→ **Brief**: Skip the pictures and repeat each line of the data exactly.

===============

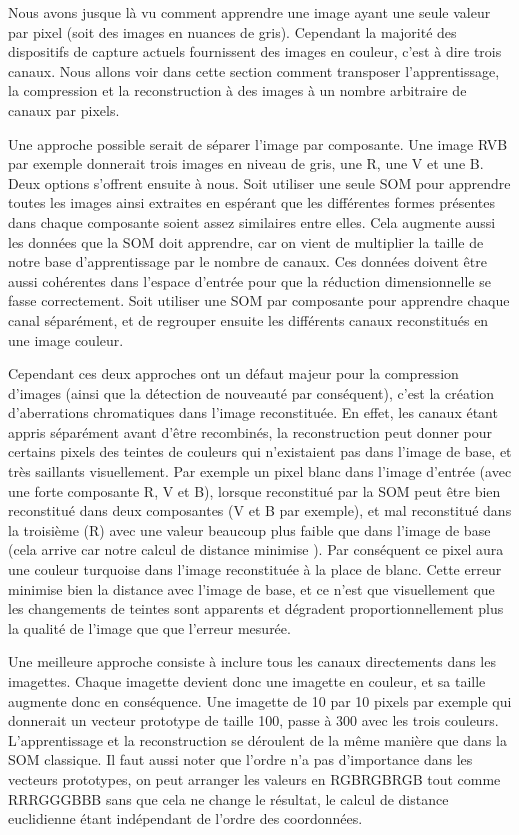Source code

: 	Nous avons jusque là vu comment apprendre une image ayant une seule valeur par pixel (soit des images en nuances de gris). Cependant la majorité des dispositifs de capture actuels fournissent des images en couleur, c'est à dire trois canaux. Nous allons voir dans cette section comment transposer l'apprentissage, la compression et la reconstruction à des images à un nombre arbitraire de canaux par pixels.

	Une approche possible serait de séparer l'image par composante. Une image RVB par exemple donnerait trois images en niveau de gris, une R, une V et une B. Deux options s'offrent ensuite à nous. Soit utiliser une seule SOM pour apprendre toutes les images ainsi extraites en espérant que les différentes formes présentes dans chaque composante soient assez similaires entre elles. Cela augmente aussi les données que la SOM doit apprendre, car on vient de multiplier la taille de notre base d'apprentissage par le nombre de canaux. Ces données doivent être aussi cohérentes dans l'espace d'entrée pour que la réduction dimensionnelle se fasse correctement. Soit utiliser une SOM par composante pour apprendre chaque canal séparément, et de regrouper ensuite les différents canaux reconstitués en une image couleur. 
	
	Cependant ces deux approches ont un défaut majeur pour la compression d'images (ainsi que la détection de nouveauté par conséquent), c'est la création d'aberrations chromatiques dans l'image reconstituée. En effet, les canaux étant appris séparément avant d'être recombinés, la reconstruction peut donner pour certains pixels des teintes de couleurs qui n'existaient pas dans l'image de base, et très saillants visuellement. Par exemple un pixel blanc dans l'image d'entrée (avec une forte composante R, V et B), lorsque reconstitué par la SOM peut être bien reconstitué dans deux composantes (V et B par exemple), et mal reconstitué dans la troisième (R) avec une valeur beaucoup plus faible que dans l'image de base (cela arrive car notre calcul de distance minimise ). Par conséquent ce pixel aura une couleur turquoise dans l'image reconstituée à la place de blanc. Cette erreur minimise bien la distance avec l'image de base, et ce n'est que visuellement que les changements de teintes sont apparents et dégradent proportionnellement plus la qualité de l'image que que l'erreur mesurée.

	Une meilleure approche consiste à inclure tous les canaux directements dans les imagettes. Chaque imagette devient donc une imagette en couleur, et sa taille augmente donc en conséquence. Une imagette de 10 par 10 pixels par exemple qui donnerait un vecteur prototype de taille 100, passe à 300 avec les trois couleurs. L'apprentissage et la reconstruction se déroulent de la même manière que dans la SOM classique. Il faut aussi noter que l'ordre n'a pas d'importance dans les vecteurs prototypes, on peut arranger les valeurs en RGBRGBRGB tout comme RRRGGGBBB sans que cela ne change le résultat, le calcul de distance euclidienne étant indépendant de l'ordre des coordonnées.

===============

→ **Exercise solution**:
Source code

: 	Nous avons jusque là vu comment apprendre une image ayant une seule valeur par pixel (soit des images en nuances de gris). Cependant la majorité des dispositifs de capture actuels fournissent des images en couleur, c'est à dire trois canaux. Nous allons voir dans cette section comment transposer l'apprentissage, la compression et la reconstruction à des images à un nombre arbitraire de canaux par pixels.

	Une approche possible serait de séparer l'image par composante. Une image RVB par exemple donnerait trois images en niveau de gris, une R, une V et une B. Deux options s'offrent ensuite à nous. Soit utiliser une seule SOM pour apprendre toutes les images ainsi extraites en espérant que les différentes formes présentes dans chaque composante soient assez similaires entre elles. Cela augmente aussi les données que la SOM doit apprendre, car on vient de multiplier la taille de notre base d'apprentissage par le nombre de canaux. Ces données doivent être aussi cohérentes dans l'espace d'entrée pour que la réduction dimensionnelle se fasse correctement. Soit utiliser une SOM par composante pour apprendre chaque canal séparément, et de regrouper ensuite les différents canaux reconstitués en une image couleur. 
	
	Cependant ces deux approches ont un défaut majeur pour la compression d'images (ainsi que la détection de nouveauté par conséquent), c'est la création d'aberrations chromatiques dans l'image reconstituée. En effet, les canaux étant appris séparément avant d'être recombinés, la reconstruction peut donner pour certains pixels des teintes de couleurs qui n'existaient pas dans l'image de base, et très saillants visuellement. Par exemple un pixel blanc dans l'image d'entrée (avec une forte composante R, V et B), lorsque reconstitué par la SOM peut être bien reconstitué dans deux composantes (V et B par exemple), et mal reconstitué dans la troisième (R) avec une valeur beaucoup plus faible que dans l'image de base (cela arrive car notre calcul de distance minimise ). Par conséquent ce pixel aura une couleur turquoise dans l'image reconstituée à la place de blanc. Cette erreur minimise bien la distance avec l'image de base, et ce n'est que visuellement que les changements de teintes sont apparents et dégradent proportionnellement plus la qualité de l'image que que l'erreur mesurée.

	Une meilleure approche consiste à inclure tous les canaux directements dans les imagettes. Chaque imagette devient donc une imagette en couleur, et sa taille augmente donc en conséquence. Une imagette de 10 par 10 pixels par exemple qui donnerait un vecteur prototype de taille 100, passe à 300 avec les trois couleurs. L'apprentissage et la reconstruction se déroulent de la même manière que dans la SOM classique. Il faut aussi noter que l'ordre n'a pas d'importance dans les vecteurs prototypes, on peut arranger les valeurs en RGBRGBRGB tout comme RRRGGGBBB sans que cela ne change le résultat, le calcul de distance euclidienne étant indépendant de l'ordre des coordonnées.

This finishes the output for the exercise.